Start of Data to process
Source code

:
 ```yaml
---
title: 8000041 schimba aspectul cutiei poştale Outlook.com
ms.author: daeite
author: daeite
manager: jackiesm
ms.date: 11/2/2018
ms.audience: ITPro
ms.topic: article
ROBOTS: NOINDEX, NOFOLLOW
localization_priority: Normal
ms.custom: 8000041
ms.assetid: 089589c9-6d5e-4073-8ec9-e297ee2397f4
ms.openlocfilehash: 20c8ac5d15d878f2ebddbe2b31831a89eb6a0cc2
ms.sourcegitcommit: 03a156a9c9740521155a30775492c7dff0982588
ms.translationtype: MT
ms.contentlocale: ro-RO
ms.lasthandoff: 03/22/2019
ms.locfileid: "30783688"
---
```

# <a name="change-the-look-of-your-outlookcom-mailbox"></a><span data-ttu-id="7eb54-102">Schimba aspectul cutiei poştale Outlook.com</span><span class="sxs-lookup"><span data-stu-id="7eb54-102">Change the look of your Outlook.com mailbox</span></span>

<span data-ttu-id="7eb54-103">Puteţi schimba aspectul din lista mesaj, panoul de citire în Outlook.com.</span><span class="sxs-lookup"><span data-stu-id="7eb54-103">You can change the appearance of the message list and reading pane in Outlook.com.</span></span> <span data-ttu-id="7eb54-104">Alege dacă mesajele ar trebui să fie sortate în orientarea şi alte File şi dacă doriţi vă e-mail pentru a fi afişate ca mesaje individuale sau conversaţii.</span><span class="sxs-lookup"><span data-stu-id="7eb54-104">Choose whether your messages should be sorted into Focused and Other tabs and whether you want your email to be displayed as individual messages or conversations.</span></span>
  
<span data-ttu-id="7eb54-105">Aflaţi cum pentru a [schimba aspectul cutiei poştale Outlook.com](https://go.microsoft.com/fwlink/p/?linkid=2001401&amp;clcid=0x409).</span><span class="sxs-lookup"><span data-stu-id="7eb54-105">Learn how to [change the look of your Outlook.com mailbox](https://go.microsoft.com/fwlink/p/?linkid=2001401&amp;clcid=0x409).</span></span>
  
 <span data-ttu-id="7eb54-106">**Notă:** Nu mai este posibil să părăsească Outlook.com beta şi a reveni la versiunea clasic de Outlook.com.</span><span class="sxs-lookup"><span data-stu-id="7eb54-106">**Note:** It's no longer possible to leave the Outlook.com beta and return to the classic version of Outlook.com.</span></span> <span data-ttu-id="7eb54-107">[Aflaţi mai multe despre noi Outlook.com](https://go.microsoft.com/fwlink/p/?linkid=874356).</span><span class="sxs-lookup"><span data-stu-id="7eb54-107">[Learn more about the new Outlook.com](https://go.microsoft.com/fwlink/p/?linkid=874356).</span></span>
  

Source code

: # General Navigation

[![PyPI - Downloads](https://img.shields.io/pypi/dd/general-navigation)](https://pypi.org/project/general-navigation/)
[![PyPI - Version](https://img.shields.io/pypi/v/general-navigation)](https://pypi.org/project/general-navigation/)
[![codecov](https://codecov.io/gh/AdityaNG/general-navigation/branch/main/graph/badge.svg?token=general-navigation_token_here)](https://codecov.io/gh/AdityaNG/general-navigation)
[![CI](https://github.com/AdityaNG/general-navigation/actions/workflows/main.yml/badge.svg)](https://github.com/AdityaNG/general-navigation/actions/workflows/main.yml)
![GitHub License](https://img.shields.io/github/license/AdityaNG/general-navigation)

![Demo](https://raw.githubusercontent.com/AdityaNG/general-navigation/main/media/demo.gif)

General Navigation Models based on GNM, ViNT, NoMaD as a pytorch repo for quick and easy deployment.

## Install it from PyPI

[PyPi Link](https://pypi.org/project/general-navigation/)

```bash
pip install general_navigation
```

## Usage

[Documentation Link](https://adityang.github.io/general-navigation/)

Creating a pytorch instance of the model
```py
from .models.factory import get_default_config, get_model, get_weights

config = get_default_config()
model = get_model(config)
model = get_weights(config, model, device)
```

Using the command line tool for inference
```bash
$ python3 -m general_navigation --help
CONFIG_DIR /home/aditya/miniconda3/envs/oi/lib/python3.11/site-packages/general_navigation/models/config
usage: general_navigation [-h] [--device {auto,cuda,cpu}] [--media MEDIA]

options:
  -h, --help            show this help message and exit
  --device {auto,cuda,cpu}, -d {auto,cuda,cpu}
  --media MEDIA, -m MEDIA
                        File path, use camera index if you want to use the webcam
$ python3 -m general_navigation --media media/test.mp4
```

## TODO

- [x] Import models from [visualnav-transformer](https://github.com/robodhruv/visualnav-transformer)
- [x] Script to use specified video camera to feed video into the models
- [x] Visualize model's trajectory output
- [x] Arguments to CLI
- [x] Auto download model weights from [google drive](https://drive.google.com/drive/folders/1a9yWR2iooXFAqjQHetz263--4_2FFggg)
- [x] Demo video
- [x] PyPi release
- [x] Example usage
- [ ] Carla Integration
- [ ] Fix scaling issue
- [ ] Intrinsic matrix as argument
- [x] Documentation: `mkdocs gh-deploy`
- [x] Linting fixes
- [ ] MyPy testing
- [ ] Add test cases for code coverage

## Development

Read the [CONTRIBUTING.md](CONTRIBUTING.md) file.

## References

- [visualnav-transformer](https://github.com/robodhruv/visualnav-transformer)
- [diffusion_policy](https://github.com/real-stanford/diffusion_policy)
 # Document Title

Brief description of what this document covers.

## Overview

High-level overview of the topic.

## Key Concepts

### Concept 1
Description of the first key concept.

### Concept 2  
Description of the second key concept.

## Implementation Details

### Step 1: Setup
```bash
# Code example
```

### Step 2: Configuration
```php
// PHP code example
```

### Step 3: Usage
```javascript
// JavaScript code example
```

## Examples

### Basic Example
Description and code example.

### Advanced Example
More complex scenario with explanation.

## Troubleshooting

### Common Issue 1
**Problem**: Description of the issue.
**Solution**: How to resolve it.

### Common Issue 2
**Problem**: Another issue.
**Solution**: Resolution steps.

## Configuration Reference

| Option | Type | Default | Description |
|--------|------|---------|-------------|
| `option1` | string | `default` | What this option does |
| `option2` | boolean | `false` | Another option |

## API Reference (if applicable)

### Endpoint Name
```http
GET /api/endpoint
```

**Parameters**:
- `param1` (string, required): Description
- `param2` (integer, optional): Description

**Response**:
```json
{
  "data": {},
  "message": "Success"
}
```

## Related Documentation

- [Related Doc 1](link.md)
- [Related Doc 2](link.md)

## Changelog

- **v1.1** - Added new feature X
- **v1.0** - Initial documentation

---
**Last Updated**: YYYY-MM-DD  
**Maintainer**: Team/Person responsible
End of Data to process
§ **Your objective**: The records above must be retyped in full, exactly as written.

§ **Expected answer**:
Source code

:
 ```yaml
---
title: 8000041 schimba aspectul cutiei poştale Outlook.com
ms.author: daeite
author: daeite
manager: jackiesm
ms.date: 11/2/2018
ms.audience: ITPro
ms.topic: article
ROBOTS: NOINDEX, NOFOLLOW
localization_priority: Normal
ms.custom: 8000041
ms.assetid: 089589c9-6d5e-4073-8ec9-e297ee2397f4
ms.openlocfilehash: 20c8ac5d15d878f2ebddbe2b31831a89eb6a0cc2
ms.sourcegitcommit: 03a156a9c9740521155a30775492c7dff0982588
ms.translationtype: MT
ms.contentlocale: ro-RO
ms.lasthandoff: 03/22/2019
ms.locfileid: "30783688"
---
```

# <a name="change-the-look-of-your-outlookcom-mailbox"></a><span data-ttu-id="7eb54-102">Schimba aspectul cutiei poştale Outlook.com</span><span class="sxs-lookup"><span data-stu-id="7eb54-102">Change the look of your Outlook.com mailbox</span></span>

<span data-ttu-id="7eb54-103">Puteţi schimba aspectul din lista mesaj, panoul de citire în Outlook.com.</span><span class="sxs-lookup"><span data-stu-id="7eb54-103">You can change the appearance of the message list and reading pane in Outlook.com.</span></span> <span data-ttu-id="7eb54-104">Alege dacă mesajele ar trebui să fie sortate în orientarea şi alte File şi dacă doriţi vă e-mail pentru a fi afişate ca mesaje individuale sau conversaţii.</span><span class="sxs-lookup"><span data-stu-id="7eb54-104">Choose whether your messages should be sorted into Focused and Other tabs and whether you want your email to be displayed as individual messages or conversations.</span></span>
  
<span data-ttu-id="7eb54-105">Aflaţi cum pentru a [schimba aspectul cutiei poştale Outlook.com](https://go.microsoft.com/fwlink/p/?linkid=2001401&amp;clcid=0x409).</span><span class="sxs-lookup"><span data-stu-id="7eb54-105">Learn how to [change the look of your Outlook.com mailbox](https://go.microsoft.com/fwlink/p/?linkid=2001401&amp;clcid=0x409).</span></span>
  
 <span data-ttu-id="7eb54-106">**Notă:** Nu mai este posibil să părăsească Outlook.com beta şi a reveni la versiunea clasic de Outlook.com.</span><span class="sxs-lookup"><span data-stu-id="7eb54-106">**Note:** It's no longer possible to leave the Outlook.com beta and return to the classic version of Outlook.com.</span></span> <span data-ttu-id="7eb54-107">[Aflaţi mai multe despre noi Outlook.com](https://go.microsoft.com/fwlink/p/?linkid=874356).</span><span class="sxs-lookup"><span data-stu-id="7eb54-107">[Learn more about the new Outlook.com](https://go.microsoft.com/fwlink/p/?linkid=874356).</span></span>
  

Source code

: # General Navigation

[![PyPI - Downloads](https://img.shields.io/pypi/dd/general-navigation)](https://pypi.org/project/general-navigation/)
[![PyPI - Version](https://img.shields.io/pypi/v/general-navigation)](https://pypi.org/project/general-navigation/)
[![codecov](https://codecov.io/gh/AdityaNG/general-navigation/branch/main/graph/badge.svg?token=general-navigation_token_here)](https://codecov.io/gh/AdityaNG/general-navigation)
[![CI](https://github.com/AdityaNG/general-navigation/actions/workflows/main.yml/badge.svg)](https://github.com/AdityaNG/general-navigation/actions/workflows/main.yml)
![GitHub License](https://img.shields.io/github/license/AdityaNG/general-navigation)

![Demo](https://raw.githubusercontent.com/AdityaNG/general-navigation/main/media/demo.gif)

General Navigation Models based on GNM, ViNT, NoMaD as a pytorch repo for quick and easy deployment.

## Install it from PyPI

[PyPi Link](https://pypi.org/project/general-navigation/)

```bash
pip install general_navigation
```

## Usage

[Documentation Link](https://adityang.github.io/general-navigation/)

Creating a pytorch instance of the model
```py
from .models.factory import get_default_config, get_model, get_weights

config = get_default_config()
model = get_model(config)
model = get_weights(config, model, device)
```

Using the command line tool for inference
```bash
$ python3 -m general_navigation --help
CONFIG_DIR /home/aditya/miniconda3/envs/oi/lib/python3.11/site-packages/general_navigation/models/config
usage: general_navigation [-h] [--device {auto,cuda,cpu}] [--media MEDIA]

options:
  -h, --help            show this help message and exit
  --device {auto,cuda,cpu}, -d {auto,cuda,cpu}
  --media MEDIA, -m MEDIA
                        File path, use camera index if you want to use the webcam
$ python3 -m general_navigation --media media/test.mp4
```

## TODO

- [x] Import models from [visualnav-transformer](https://github.com/robodhruv/visualnav-transformer)
- [x] Script to use specified video camera to feed video into the models
- [x] Visualize model's trajectory output
- [x] Arguments to CLI
- [x] Auto download model weights from [google drive](https://drive.google.com/drive/folders/1a9yWR2iooXFAqjQHetz263--4_2FFggg)
- [x] Demo video
- [x] PyPi release
- [x] Example usage
- [ ] Carla Integration
- [ ] Fix scaling issue
- [ ] Intrinsic matrix as argument
- [x] Documentation: `mkdocs gh-deploy`
- [x] Linting fixes
- [ ] MyPy testing
- [ ] Add test cases for code coverage

## Development

Read the [CONTRIBUTING.md](CONTRIBUTING.md) file.

## References

- [visualnav-transformer](https://github.com/robodhruv/visualnav-transformer)
- [diffusion_policy](https://github.com/real-stanford/diffusion_policy)
 # Document Title

Brief description of what this document covers.

## Overview

High-level overview of the topic.

## Key Concepts

### Concept 1
Description of the first key concept.

### Concept 2  
Description of the second key concept.

## Implementation Details

### Step 1: Setup
```bash
# Code example
```

### Step 2: Configuration
```php
// PHP code example
```

### Step 3: Usage
```javascript
// JavaScript code example
```

## Examples

### Basic Example
Description and code example.

### Advanced Example
More complex scenario with explanation.

## Troubleshooting

### Common Issue 1
**Problem**: Description of the issue.
**Solution**: How to resolve it.

### Common Issue 2
**Problem**: Another issue.
**Solution**: Resolution steps.

## Configuration Reference

| Option | Type | Default | Description |
|--------|------|---------|-------------|
| `option1` | string | `default` | What this option does |
| `option2` | boolean | `false` | Another option |

## API Reference (if applicable)

### Endpoint Name
```http
GET /api/endpoint
```

**Parameters**:
- `param1` (string, required): Description
- `param2` (integer, optional): Description

**Response**:
```json
{
  "data": {},
  "message": "Success"
}
```

## Related Documentation

- [Related Doc 1](link.md)
- [Related Doc 2](link.md)

## Changelog

- **v1.1** - Added new feature X
- **v1.0** - Initial documentation

---
**Last Updated**: YYYY-MM-DD  
**Maintainer**: Team/Person responsible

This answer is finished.